The increase in fatty acid synthase (FAS) observed in human myeloma cell lines has suggested that FAS should be a target of the pharmacological treatment in MM [32]. In fact, in that research the authors firstly demonstrate an increased FAS expression in bone marrow samples obtained from MM patients and in two human MM cell lines (U266 and RPMI8226). Thereafter, they treated in vitro U266 cells with cerulenin, a native inhibitor of FAS; this treatment reduced the metabolic activity/cell proliferation of the cell lines and activated significantly the apoptosis. Further considerations [26] could be made by bearing in mind the inhibition of fatty acid metabolism obtained with some drugs (etomoxir or orlistat) in human myeloma cells. These molecules inhibited significantly the beta-oxidation and “de novo“ acid synthesis without changes in the glucose metabolism; each molecule reduced by 40–70% the myeloma cell proliferation while the use of both molecules produced an additive inhibitory action.

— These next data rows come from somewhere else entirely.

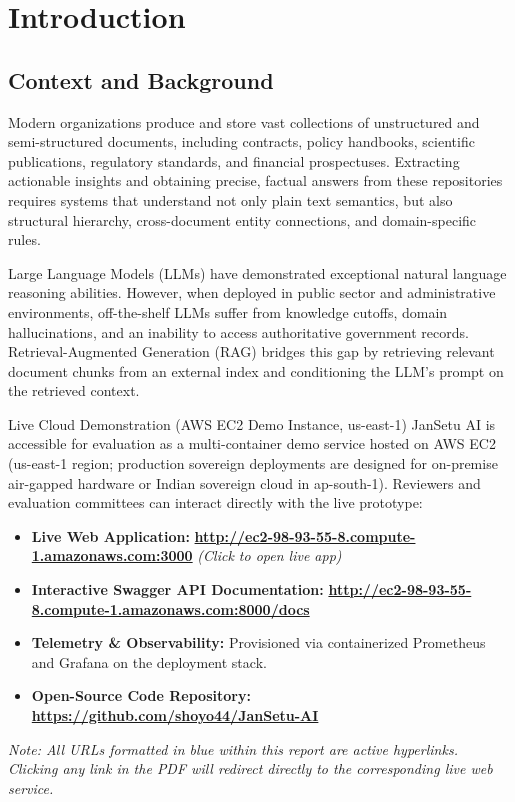 \documentclass[12pt,a4paper,oneside]{report}
\begin{document}
\chapter{Introduction}

\section{Context and Background}
Modern organizations produce and store vast collections of unstructured and semi-structured documents, including contracts, policy handbooks, scientific publications, regulatory standards, and financial prospectuses. Extracting actionable insights and obtaining precise, factual answers from these repositories requires systems that understand not only plain text semantics, but also structural hierarchy, cross-document entity connections, and domain-specific rules.

Large Language Models (LLMs) have demonstrated exceptional natural language reasoning abilities. However, when deployed in public sector and administrative environments, off-the-shelf LLMs suffer from knowledge cutoffs, domain hallucinations, and an inability to access authoritative government records. Retrieval-Augmented Generation (RAG) bridges this gap by retrieving relevant document chunks from an external index and conditioning the LLM's prompt on the retrieved context.

\begin{infobox}{Live Cloud Demonstration (AWS EC2 Demo Instance, us-east-1)}
JanSetu AI is accessible for evaluation as a multi-container demo service hosted on AWS EC2 (us-east-1 region; production sovereign deployments are designed for on-premise air-gapped hardware or Indian sovereign cloud in ap-south-1). Reviewers and evaluation committees can interact directly with the live prototype:
\begin{itemize}[leftmargin=*,itemsep=2pt,topsep=2pt]
    \item \textbf{Live Web Application:} \href{http://ec2-98-93-55-8.compute-1.amazonaws.com:3000}{\textbf{\color{linkblue}http://ec2-98-93-55-8.compute-1.amazonaws.com:3000}} \textit{(Click to open live app)}
    \item \textbf{Interactive Swagger API Documentation:} \href{http://ec2-98-93-55-8.compute-1.amazonaws.com:8000/docs}{\textbf{\color{linkblue}http://ec2-98-93-55-8.compute-1.amazonaws.com:8000/docs}}
    \item \textbf{Telemetry \& Observability:} Provisioned via containerized Prometheus and Grafana on the deployment stack.
    \item \textbf{Open-Source Code Repository:} \href{https://github.com/shoyo44/JanSetu-AI}{\textbf{\color{linkblue}https://github.com/shoyo44/JanSetu-AI}}
\end{itemize}
\textit{Note: All URLs formatted in blue within this report are active hyperlinks. Clicking any link in the PDF will redirect directly to the corresponding live web service.}
\end{infobox}
\end{document}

By employing the atomic force microscopy (AFM), Zhang et al. [34] have demonstrated that the surface topographic image, the height profile and the surface ultrastructure of the erythrocytes distinguish the erythrocyte of healthy subjects from those of MM patients. Liu et al. [8] observed in MM erythrocytes also a marked irregularity of the outline of the histograms of the particle size extracted from the surface ultrastructure.
The altered membrane lipid profile, as well as the marked anomalies observed using the AFM, may explain the decrease of erythrocyte deformability observed in MM.

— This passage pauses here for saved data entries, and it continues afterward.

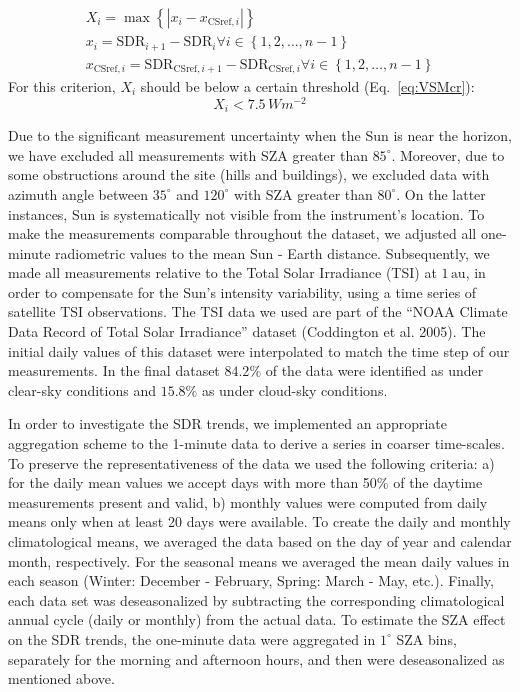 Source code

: \documentclass[
  preprint, 3p, authoryear]{article}
\begin{document}
\begin{enumerate}
  \begin{gather}
    X_i = \max{\left \{ \left | x_i - x_{\text{CSref},i} \right | \right \}} \label{eq:VSM3} \\
    x_i = \text{SDR}_{i+1} - \text{SDR}_{i} \forall i \in \left \{ 1, 2, \ldots, n-1 \right \} \label{eq:VSM1} \\
    x_{\text{CSref},i} = \text{SDR}_{\text{CSref},i+1} - \text{SDR}_{\text{CSref},i} \forall i \in \left \{ 1, 2, \ldots, n-1 \right \} \label{eq:VSM2}
  \end{gather}
  For this criterion, \(X_i\) should be below a certain threshold (Eq.~\ref{eq:VSMcr}):
  \begin{equation}
    X_i < 7.5\,Wm^{-2} \label{eq:VSMcr}
  \end{equation}
\end{enumerate}

Due to the significant measurement uncertainty when the Sun is near the horizon, we have excluded all measurements with SZA greater than \(85^\circ\).
Moreover, due to some obstructions around the site (hills and buildings), we excluded data with azimuth angle between
\(35^\circ\) and \(120^\circ\) with SZA greater than \(80^\circ\).
On the latter instances, Sun is systematically not visible from the instrument's location.
To make the measurements comparable throughout the dataset, we adjusted all one-minute radiometric values to the mean Sun - Earth distance.
Subsequently, we made all measurements relative to the Total Solar Irradiance (TSI) at \(1\,\text{au}\), in order to compensate for the Sun's intensity variability, using a time series of satellite TSI observations.
The TSI data we used are part of the ``NOAA Climate Data Record of Total Solar Irradiance'' dataset (Coddington et al. 2005).
The initial daily values of this dataset were interpolated to match the time step of our measurements.
In the final dataset
\(84.2\%\)
of the data were identified as under clear-sky conditions and
\(15.8\%\)
as under cloud-sky conditions.

In order to investigate the SDR trends, we implemented an appropriate aggregation scheme to the 1-minute data to derive a series in coarser time-scales.
To preserve the representativeness of the data we used the following criteria:
a) for the daily mean values we accept days with more than 50\% of the daytime measurements present and valid,
b) monthly values were computed from daily means
only when at least 20 days were available.
To create the daily and monthly climatological means, we averaged the data based on the day of year and calendar month, respectively.
For the seasonal means we averaged the mean daily values in each season (Winter: December - February, Spring: March - May, etc.).
Finally, each data set was deseasonalized by subtracting the corresponding climatological annual cycle (daily or monthly) from the actual data.
To estimate the SZA effect on the SDR trends, the one-minute data were aggregated in \(1^\circ\) SZA bins, separately for the morning and afternoon hours, and then were deseasonalized as mentioned above.
\end{document}
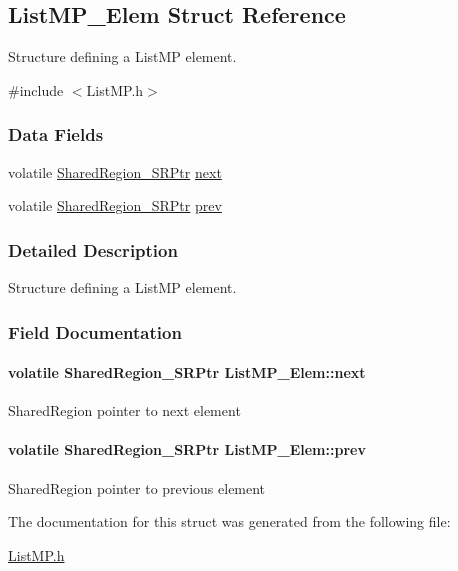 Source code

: \subsection{List\-M\-P\-\_\-\-Elem Struct Reference}
\label{struct_list_m_p___elem}


Structure defining a List\-M\-P element.  




{\ttfamily \#include $<$List\-M\-P.\-h$>$}

\subsubsection*{Data Fields}
\begin{DoxyCompactItemize}
\item 
volatile \hyperlink{_shared_region_8h_a3efe06da0fa1fcbb3b271278ddd9b410}{Shared\-Region\-\_\-\-S\-R\-Ptr} \hyperlink{struct_list_m_p___elem_a8412a4ab0e165caa517a2b6b36ee718a}{next}
\item 
volatile \hyperlink{_shared_region_8h_a3efe06da0fa1fcbb3b271278ddd9b410}{Shared\-Region\-\_\-\-S\-R\-Ptr} \hyperlink{struct_list_m_p___elem_af77ecd85f8df18db6bfcbbd55dcc99ab}{prev}
\end{DoxyCompactItemize}


\subsubsection{Detailed Description}
Structure defining a List\-M\-P element. 

\subsubsection{Field Documentation}
\paragraph[{next}]{\setlength{\rightskip}{0pt plus 5cm}volatile {\bf Shared\-Region\-\_\-\-S\-R\-Ptr} List\-M\-P\-\_\-\-Elem\-::next}\label{struct_list_m_p___elem_a8412a4ab0e165caa517a2b6b36ee718a}
Shared\-Region pointer to next element 
\paragraph[{prev}]{\setlength{\rightskip}{0pt plus 5cm}volatile {\bf Shared\-Region\-\_\-\-S\-R\-Ptr} List\-M\-P\-\_\-\-Elem\-::prev}\label{struct_list_m_p___elem_af77ecd85f8df18db6bfcbbd55dcc99ab}
Shared\-Region pointer to previous element 

The documentation for this struct was generated from the following file\-:\begin{DoxyCompactItemize}
\item 
\hyperlink{_list_m_p_8h}{List\-M\-P.\-h}\end{DoxyCompactItemize}
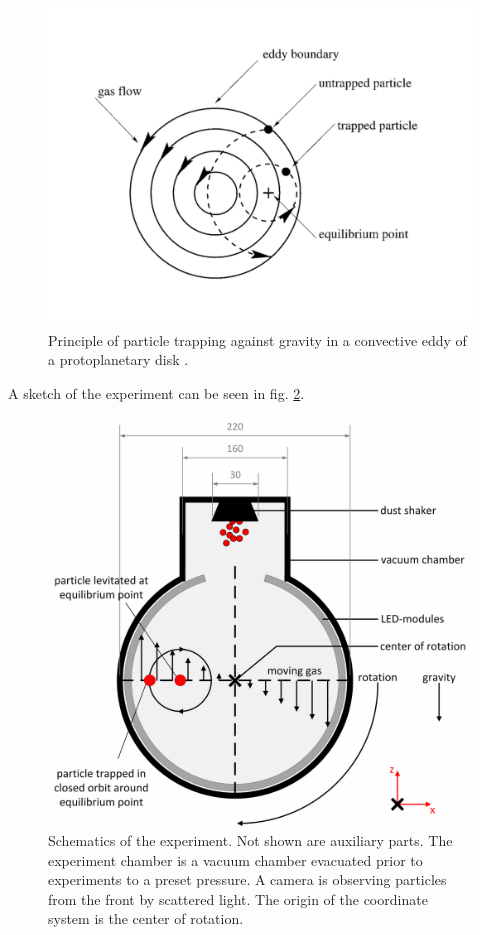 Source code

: \begin{figure}[h]
\includegraphics[width=\columnwidth]{eddy.pdf}
    \caption{\label{fig.eddy} Principle of particle trapping against gravity in a convective eddy of a protoplanetary disk \citep{klahr1997}. }
\end{figure}
A sketch of the experiment can be seen in fig. \ref{fig.setup}.
\begin{figure}[h]
\includegraphics[width=\columnwidth]{setup.pdf}
    \caption{\label{fig.setup} Schematics of the experiment. Not shown are auxiliary parts. The experiment chamber is a vacuum chamber evacuated prior to experiments to a preset pressure. A camera is observing particles from the front by scattered light. {The origin of the coordinate system is the center of rotation.}}
\end{figure}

An alternative hypothesis might be the presence of a paroxysmal nocturnal hemoglobinuria-like defect in the red cell membrane of MM patients [5, 28]. This defect is characterized by an alterated synthesis of the glycosylphosphatidylinositol, which is essential for the binding of some surface proteins, such as CD55 and CD59, to protect the red cells from intravascular lysis. Up to now, PNH-like clones have been observed in different haematological diseases, such as aplastic anaemia, myelodysplastic syndrome and myeloproliferative disorders [13], but also in lymphoproliferative syndrome [10] and in acute leukemia [12]. PNH-like defect has been observed in patients with rheumatic diseases [2] while in diabetes mellitus [1] there was a reduction of the expression of CD55 and CD59 in endothelial cells incubated with high glucose concentration and normalized after co-incubation with verapamil.
Another aspect to underline is the possible role played by the altered erythrocyte deformability in the pathogenesis of anaemia, found in two thirds of MM patients. This clinical manifestation seems to be the consequence of an increased IL-6 production, of the macrophage inflammatory protein-1α secretion by myeloma cells, of the apoptosis of erythrocyte precursors (immature erythroblastes) and of low erythropoietin level (due partly to renal impairment) [23, 24]. Moreover, it is possible to argue that the alteration of the red cell membrane observed in this clinical condition, altering its rheology, may help to remove them.
Conclusions
In conclusion, from a rheological perspective, MM is a hematological neoplasm impairing the microcirculation because of the increase in plasma viscosity and associated with a decrease in red cell deformability, which acts together with the plasma viscosity in the microcirculatory area influencing the delivery of oxygen to the tissue [3, 33].
Conflict of interest
The authors declare that they have no conflict of interest.